§ **RECORDS FOR THIS TASK**:
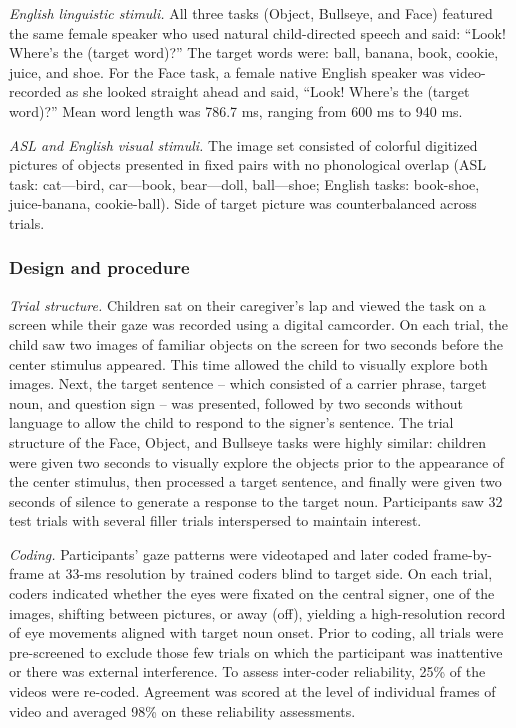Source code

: \documentclass[oneside]{report}
\begin{document}
\emph{English linguistic stimuli.} All three tasks (Object, Bullseye,
and Face) featured the same female speaker who used natural
child-directed speech and said: ``Look! Where's the (target word)?'' The
target words were: ball, banana, book, cookie, juice, and shoe. For the
Face task, a female native English speaker was video-recorded as she
looked straight ahead and said, ``Look! Where's the (target word)?''
Mean word length was 786.7 ms, ranging from 600 ms to 940 ms.

\emph{ASL and English visual stimuli.} The image set consisted of
colorful digitized pictures of objects presented in fixed pairs with no
phonological overlap (ASL task: cat---bird, car---book, bear---doll,
ball---shoe; English tasks: book-shoe, juice-banana, cookie-ball). Side
of target picture was counterbalanced across trials.

\subsubsection{Design and procedure}\label{design-and-procedure}

\emph{Trial structure.} Children sat on their caregiver's lap and viewed
the task on a screen while their gaze was recorded using a digital
camcorder. On each trial, the child saw two images of familiar objects
on the screen for two seconds before the center stimulus appeared. This
time allowed the child to visually explore both images. Next, the target
sentence -- which consisted of a carrier phrase, target noun, and
question sign -- was presented, followed by two seconds without language
to allow the child to respond to the signer's sentence. The trial
structure of the Face, Object, and Bullseye tasks were highly similar:
children were given two seconds to visually explore the objects prior to
the appearance of the center stimulus, then processed a target sentence,
and finally were given two seconds of silence to generate a response to
the target noun. Participants saw 32 test trials with several filler
trials interspersed to maintain interest.

\emph{Coding.} Participants' gaze patterns were videotaped and later
coded frame-by-frame at 33-ms resolution by trained coders blind to
target side. On each trial, coders indicated whether the eyes were
fixated on the central signer, one of the images, shifting between
pictures, or away (off), yielding a high-resolution record of eye
movements aligned with target noun onset. Prior to coding, all trials
were pre-screened to exclude those few trials on which the participant
was inattentive or there was external interference. To assess
inter-coder reliability, 25\% of the videos were re-coded. Agreement was
scored at the level of individual frames of video and averaged 98\% on
these reliability assessments.
\end{document}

§ **INSTRUCTIONS FOR THE TASK**:
Only the lines from the top of the data through the line with "sentence -- which" should be quoted, exactly and with both ends kept; skip the pictures.

§ **REPLY TO THE TASK**:
Source code

: \documentclass[oneside]{report}
\begin{document}
\emph{English linguistic stimuli.} All three tasks (Object, Bullseye,
and Face) featured the same female speaker who used natural
child-directed speech and said: ``Look! Where's the (target word)?'' The
target words were: ball, banana, book, cookie, juice, and shoe. For the
Face task, a female native English speaker was video-recorded as she
looked straight ahead and said, ``Look! Where's the (target word)?''
Mean word length was 786.7 ms, ranging from 600 ms to 940 ms.

\emph{ASL and English visual stimuli.} The image set consisted of
colorful digitized pictures of objects presented in fixed pairs with no
phonological overlap (ASL task: cat---bird, car---book, bear---doll,
ball---shoe; English tasks: book-shoe, juice-banana, cookie-ball). Side
of target picture was counterbalanced across trials.

\subsubsection{Design and procedure}\label{design-and-procedure}

\emph{Trial structure.} Children sat on their caregiver's lap and viewed
the task on a screen while their gaze was recorded using a digital
camcorder. On each trial, the child saw two images of familiar objects
on the screen for two seconds before the center stimulus appeared. This
time allowed the child to visually explore both images. Next, the target
sentence -- which consisted of a carrier phrase, target noun, and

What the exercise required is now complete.